Longevity might just be the strongest proof in the pudding of The Clark Sisters’ necessary kudos. They’ve performed together in various forms for almost forty years. Four of the five original members still perform with the group, and they have supported each other in their various individual projects, which have also been met with success. Similar to many other musical families, the talents have also been passed on to another generation. Most prominently, Karen Clark Sheard’s daughter, Kierra (also known as Kiki), has made a name for herself in the music industry. She herself has several acclaimed albums, has charted at No. 1, and is most known for her appearance on Mary Mary’s crossover hit, “God in Me.”
The immense vocal talent, songwriting skills and ability to produce music of The Clark Sisters have allowed them to have an undeniably prosperous career. Their impact within the world of music and to the culture at large is undeniable, something witnessed firsthand in 2016 when the sisters were honored at Essence Fest in front of a packed room. Amidst all the festivities going on in New Orleans, people flocked to see these women receive their laurels. Amongst those giving them their due respect were Yolanda Adams, Ledisi and Chrisette Michele. The women were given their roses while they were alive, and an auditorium full of people received a blessing in terms of the performance given that day.

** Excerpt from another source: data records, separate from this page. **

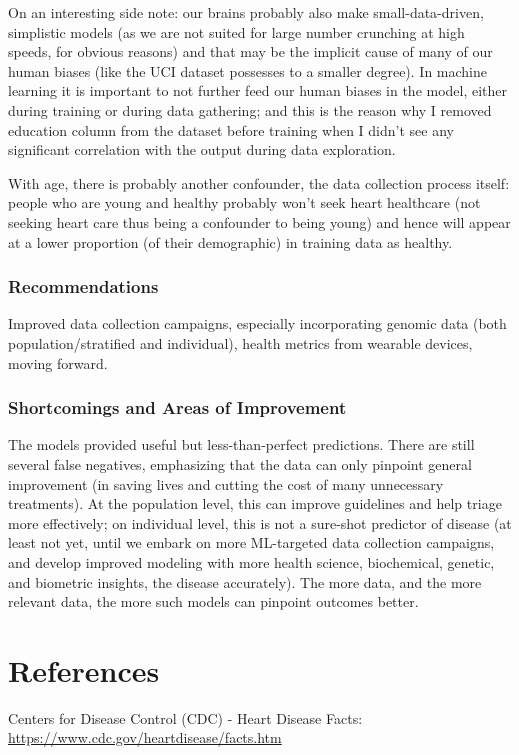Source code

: \documentclass[]{article}
\begin{document}
On an interesting side note: our brains probably also make
small-data-driven, simplistic models (as we are not suited for large
number crunching at high speeds, for obvious reasons) and that may be
the implicit cause of many of our human biases (like the UCI dataset
possesses to a smaller degree). In machine learning it is important to
not further feed our human biases in the model, either during training
or during data gathering; and this is the reason why I removed education
column from the dataset before training when I didn't see any
significant correlation with the output during data exploration.

With age, there is probably another confounder, the data collection
process itself: people who are young and healthy probably won't seek
heart healthcare (not seeking heart care thus being a confounder to
being young) and hence will appear at a lower proportion (of their
demographic) in training data as healthy.

\subsubsection{Recommendations}\label{recommendations}

Improved data collection campaigns, especially incorporating genomic
data (both population/stratified and individual), health metrics from
wearable devices, moving forward.

\subsubsection{Shortcomings and Areas of
Improvement}\label{shortcomings-and-areas-of-improvement}

The models provided useful but less-than-perfect predictions. There are
still several false negatives, emphasizing that the data can only
pinpoint general improvement (in saving lives and cutting the cost of
many unnecessary treatments). At the population level, this can improve
guidelines and help triage more effectively; on individual level, this
is not a sure-shot predictor of disease (at least not yet, until we
embark on more ML-targeted data collection campaigns, and develop
improved modeling with more health science, biochemical, genetic, and
biometric insights, the disease accurately). The more data, and the more
relevant data, the more such models can pinpoint outcomes better.

\section{References}\label{references}

Centers for Disease Control (CDC) - Heart Disease Facts:
\url{https://www.cdc.gov/heartdisease/facts.htm}
\end{document}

While Wendy Williams may opine that the group needs to step up their game, it is far more evident that she needed to be put up on game. More importantly, we all should reevaluate the way in which we consider success and talent. The success of Snoop’s latest endeavor does not eradicate the decades of music and entertainment that The Clark Sisters have provided. His success is actually a reason to celebrate them even more for their contributions, and hope that they both continue to grace us with their gifts for decades to come. They both serve as testaments to the fact that greatness knows no genre and is, indeed, timeless.